Enjoy the spring, but don’t lose focusLast year at this time, the people of the Red River Valley were preparing for major flooding on the Red River and its tributaries.
By: The Forum of Fargo-Moorhead, The Jamestown Sun
Last year at this time, the people of the Red River Valley were preparing for major flooding on the Red River and its tributaries. The flood season was shaping up to be a repeat of the two previous years, when the struggle against high water took on epic proportions. Indeed, the crest of 2009 on the Red at Fargo was a high-water record.
But this year, as the first day of spring brought unseasonably warm breezes, the river level was actually dropping, having failed for the first time in a long time to reach the flood stage of 18 feet. By Tuesday, the river was below 17 feet and dropping.
What a change a year makes. What a difference in the atmosphere in Fargo-Moorhead and other river cities. The anxiety that has rattled the region for three years running is nowhere to be found this spring. Instead of sandbag brigades, blocked streets and daily briefings on the status of the flood fight, the golf courses are open, the parks are free of muddy water and the resources of governments can be directed elsewhere.
Nature is always full of surprises, but after three very serious flood years, the dry weather of 2012, which started in fall 2011 and has continued through today, is a startling turnaround. Nearly every river in the Red River Basin is flowing at a level not seen for many years. As the thin snow cover melted early in unseasonably warm weather the past two weeks, road ditches that normally would be full with field runoff merely got a little wet and then drained down.
It’s all good news, because the people of the region were weary after three difficult spring flood fights. The war-zone atmosphere of 2009, ’10 and ’11 was emotionally and financially draining. Not this year.
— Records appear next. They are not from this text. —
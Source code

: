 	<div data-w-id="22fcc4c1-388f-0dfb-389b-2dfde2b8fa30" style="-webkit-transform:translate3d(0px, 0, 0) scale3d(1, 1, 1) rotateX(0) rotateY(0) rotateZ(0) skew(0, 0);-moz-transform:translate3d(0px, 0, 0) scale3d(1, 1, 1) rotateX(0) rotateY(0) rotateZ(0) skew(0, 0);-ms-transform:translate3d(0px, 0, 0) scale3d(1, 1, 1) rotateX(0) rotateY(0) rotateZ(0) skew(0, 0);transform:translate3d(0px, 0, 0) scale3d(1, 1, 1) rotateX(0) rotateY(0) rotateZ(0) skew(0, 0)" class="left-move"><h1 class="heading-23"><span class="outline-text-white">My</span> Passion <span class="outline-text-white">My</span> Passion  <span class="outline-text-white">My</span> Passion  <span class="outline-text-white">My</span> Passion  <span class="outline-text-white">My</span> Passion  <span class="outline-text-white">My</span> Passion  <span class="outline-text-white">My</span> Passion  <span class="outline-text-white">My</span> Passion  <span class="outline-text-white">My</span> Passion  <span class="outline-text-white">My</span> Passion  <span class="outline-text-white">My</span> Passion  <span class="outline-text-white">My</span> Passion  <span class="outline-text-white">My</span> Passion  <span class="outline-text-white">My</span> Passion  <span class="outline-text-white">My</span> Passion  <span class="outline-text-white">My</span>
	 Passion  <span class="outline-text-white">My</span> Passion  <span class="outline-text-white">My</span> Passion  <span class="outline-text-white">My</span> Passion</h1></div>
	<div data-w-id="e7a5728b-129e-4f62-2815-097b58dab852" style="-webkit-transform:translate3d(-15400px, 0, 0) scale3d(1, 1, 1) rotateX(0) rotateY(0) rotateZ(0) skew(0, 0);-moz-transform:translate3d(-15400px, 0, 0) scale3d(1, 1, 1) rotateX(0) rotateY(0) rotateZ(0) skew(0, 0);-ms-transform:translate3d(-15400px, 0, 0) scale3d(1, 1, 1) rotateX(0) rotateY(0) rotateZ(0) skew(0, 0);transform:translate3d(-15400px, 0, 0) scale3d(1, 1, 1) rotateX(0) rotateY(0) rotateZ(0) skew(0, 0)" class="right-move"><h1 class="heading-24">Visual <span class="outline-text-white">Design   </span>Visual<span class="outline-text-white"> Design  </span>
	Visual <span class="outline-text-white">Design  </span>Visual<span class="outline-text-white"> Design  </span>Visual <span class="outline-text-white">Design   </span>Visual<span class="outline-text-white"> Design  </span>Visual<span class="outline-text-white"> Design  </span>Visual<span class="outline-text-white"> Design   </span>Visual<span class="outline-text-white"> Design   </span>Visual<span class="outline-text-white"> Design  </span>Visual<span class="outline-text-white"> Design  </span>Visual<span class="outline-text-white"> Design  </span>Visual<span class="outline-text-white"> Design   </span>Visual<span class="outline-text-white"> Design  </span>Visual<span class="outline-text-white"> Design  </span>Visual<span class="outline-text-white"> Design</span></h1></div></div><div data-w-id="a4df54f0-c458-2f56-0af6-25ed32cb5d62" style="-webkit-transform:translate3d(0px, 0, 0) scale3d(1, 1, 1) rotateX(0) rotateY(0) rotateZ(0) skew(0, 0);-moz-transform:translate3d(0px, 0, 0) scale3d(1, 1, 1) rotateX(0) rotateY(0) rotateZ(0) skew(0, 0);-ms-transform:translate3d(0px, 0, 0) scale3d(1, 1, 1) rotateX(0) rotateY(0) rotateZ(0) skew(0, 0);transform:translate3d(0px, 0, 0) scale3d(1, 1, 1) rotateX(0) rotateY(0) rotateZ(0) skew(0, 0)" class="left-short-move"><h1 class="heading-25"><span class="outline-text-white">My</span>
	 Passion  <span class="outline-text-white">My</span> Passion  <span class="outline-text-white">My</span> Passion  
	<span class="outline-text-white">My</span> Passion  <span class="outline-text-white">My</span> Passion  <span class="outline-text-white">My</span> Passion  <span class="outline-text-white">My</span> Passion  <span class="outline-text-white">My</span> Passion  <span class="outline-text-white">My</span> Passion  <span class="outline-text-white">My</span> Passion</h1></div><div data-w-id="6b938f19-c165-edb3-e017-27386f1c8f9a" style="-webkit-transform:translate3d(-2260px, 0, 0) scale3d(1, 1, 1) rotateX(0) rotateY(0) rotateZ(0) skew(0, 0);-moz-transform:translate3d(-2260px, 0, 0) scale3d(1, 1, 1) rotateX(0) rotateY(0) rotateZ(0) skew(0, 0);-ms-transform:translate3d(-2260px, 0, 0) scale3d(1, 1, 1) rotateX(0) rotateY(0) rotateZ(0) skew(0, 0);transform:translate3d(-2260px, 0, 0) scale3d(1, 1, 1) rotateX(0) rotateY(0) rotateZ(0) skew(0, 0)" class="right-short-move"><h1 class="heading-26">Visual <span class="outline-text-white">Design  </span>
That being said, a one-year break from high water does not a pattern make. If anything, the recent climate and weather history of the region strongly suggest the current dry period is a blip in a long-term wet pattern.
Comprehensive flood protection efforts that started after 1997 and have been accelerating ever since must not be slowed because residents and policymakers might be lulled into a false sense of safety by one dry season. The sense of urgency that compelled Fargo and other cities to plan, fund and build extensive flood protection projects in the past decade has been vital to the commitment to and focus on flood protection.
The rivers will rise again. Cities and farms and roads will be fighting off high water again. The region has made remarkable progress on flood protection. Even as we enjoy a dry, warm spring, let’s not lose focus.